EXTRACTED RECORDS:
********************

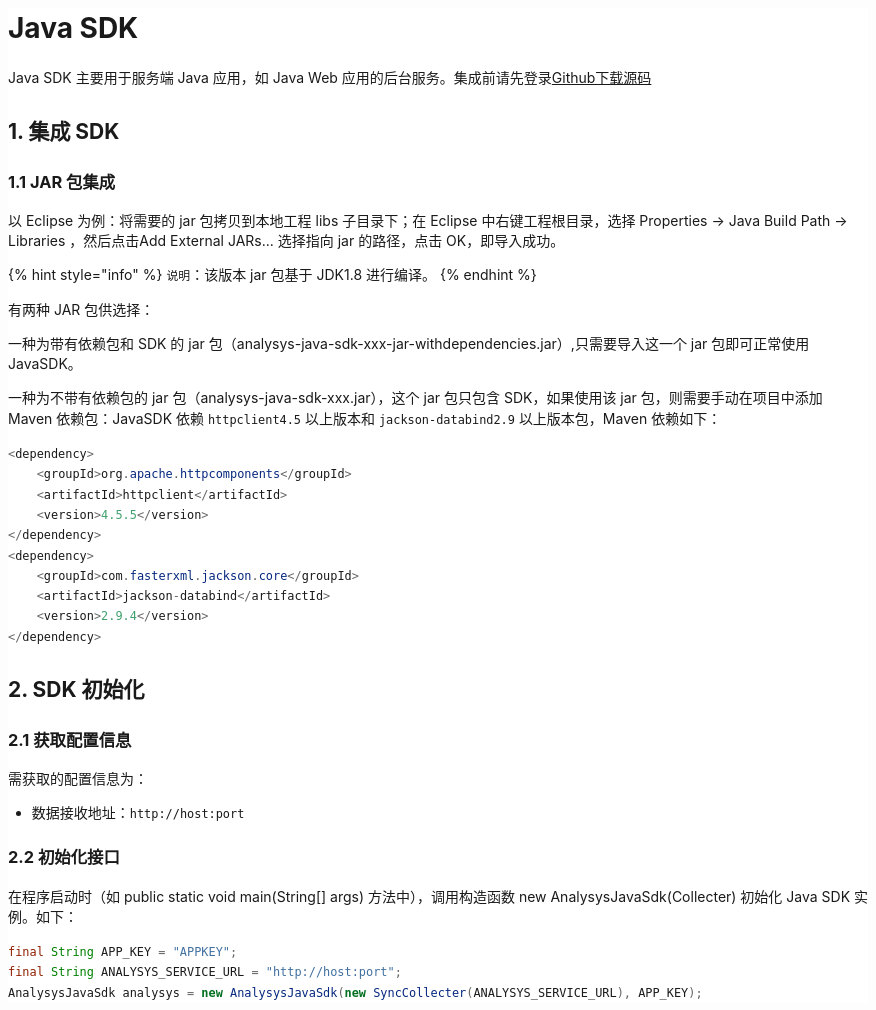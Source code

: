 # Java SDK

Java SDK 主要用于服务端 Java 应用，如 Java Web 应用的后台服务。集成前请先登录[Github下载源码](https://github.com/analysys/argo-sdk-java)

## 1. 集成 SDK

### 1.1 JAR 包集成

以 Eclipse 为例：将需要的 jar 包拷贝到本地工程 libs 子目录下；在 Eclipse 中右键工程根目录，选择 Properties -&gt; Java Build Path -&gt; Libraries ，然后点击Add External JARs... 选择指向 jar 的路径，点击 OK，即导入成功。

{% hint style="info" %}
`说明`：该版本 jar 包基于 JDK1.8 进行编译。
{% endhint %}

有两种 JAR 包供选择：

一种为带有依赖包和 SDK 的 jar 包（analysys-java-sdk-xxx-jar-withdependencies.jar）,只需要导入这一个 jar 包即可正常使用 JavaSDK。

一种为不带有依赖包的 jar 包（analysys-java-sdk-xxx.jar），这个 jar 包只包含 SDK，如果使用该 jar 包，则需要手动在项目中添加 Maven 依赖包：JavaSDK 依赖 `httpclient4.5` 以上版本和 `jackson-databind2.9` 以上版本包，Maven 依赖如下：

```java
<dependency>
    <groupId>org.apache.httpcomponents</groupId>
    <artifactId>httpclient</artifactId>
    <version>4.5.5</version>
</dependency>
<dependency>
    <groupId>com.fasterxml.jackson.core</groupId>
    <artifactId>jackson-databind</artifactId>
    <version>2.9.4</version>
</dependency>
```

## 2. SDK 初始化

### 2.1 获取配置信息

需获取的配置信息为：

* 数据接收地址：`http://host:port`

### 2.2 初始化接口

在程序启动时（如 public static void main\(String\[\] args\) 方法中），调用构造函数 new AnalysysJavaSdk\(Collecter\) 初始化 Java SDK 实例。如下：

```java
final String APP_KEY = "APPKEY";
final String ANALYSYS_SERVICE_URL = "http://host:port";
AnalysysJavaSdk analysys = new AnalysysJavaSdk(new SyncCollecter(ANALYSYS_SERVICE_URL), APP_KEY);
```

********************

ABOUT THIS EXERCISE: Restate the listing word for word and drop the pictures.

ANSWER FOR THIS EXERCISE:
Source code

: # Java SDK

Java SDK 主要用于服务端 Java 应用，如 Java Web 应用的后台服务。集成前请先登录[Github下载源码](https://github.com/analysys/argo-sdk-java)

## 1. 集成 SDK

### 1.1 JAR 包集成

以 Eclipse 为例：将需要的 jar 包拷贝到本地工程 libs 子目录下；在 Eclipse 中右键工程根目录，选择 Properties -&gt; Java Build Path -&gt; Libraries ，然后点击Add External JARs... 选择指向 jar 的路径，点击 OK，即导入成功。

{% hint style="info" %}
`说明`：该版本 jar 包基于 JDK1.8 进行编译。
{% endhint %}

有两种 JAR 包供选择：

一种为带有依赖包和 SDK 的 jar 包（analysys-java-sdk-xxx-jar-withdependencies.jar）,只需要导入这一个 jar 包即可正常使用 JavaSDK。

一种为不带有依赖包的 jar 包（analysys-java-sdk-xxx.jar），这个 jar 包只包含 SDK，如果使用该 jar 包，则需要手动在项目中添加 Maven 依赖包：JavaSDK 依赖 `httpclient4.5` 以上版本和 `jackson-databind2.9` 以上版本包，Maven 依赖如下：

```java
<dependency>
    <groupId>org.apache.httpcomponents</groupId>
    <artifactId>httpclient</artifactId>
    <version>4.5.5</version>
</dependency>
<dependency>
    <groupId>com.fasterxml.jackson.core</groupId>
    <artifactId>jackson-databind</artifactId>
    <version>2.9.4</version>
</dependency>
```

## 2. SDK 初始化

### 2.1 获取配置信息

需获取的配置信息为：

* 数据接收地址：`http://host:port`

### 2.2 初始化接口

在程序启动时（如 public static void main\(String\[\] args\) 方法中），调用构造函数 new AnalysysJavaSdk\(Collecter\) 初始化 Java SDK 实例。如下：

```java
final String APP_KEY = "APPKEY";
final String ANALYSYS_SERVICE_URL = "http://host:port";
AnalysysJavaSdk analysys = new AnalysysJavaSdk(new SyncCollecter(ANALYSYS_SERVICE_URL), APP_KEY);
```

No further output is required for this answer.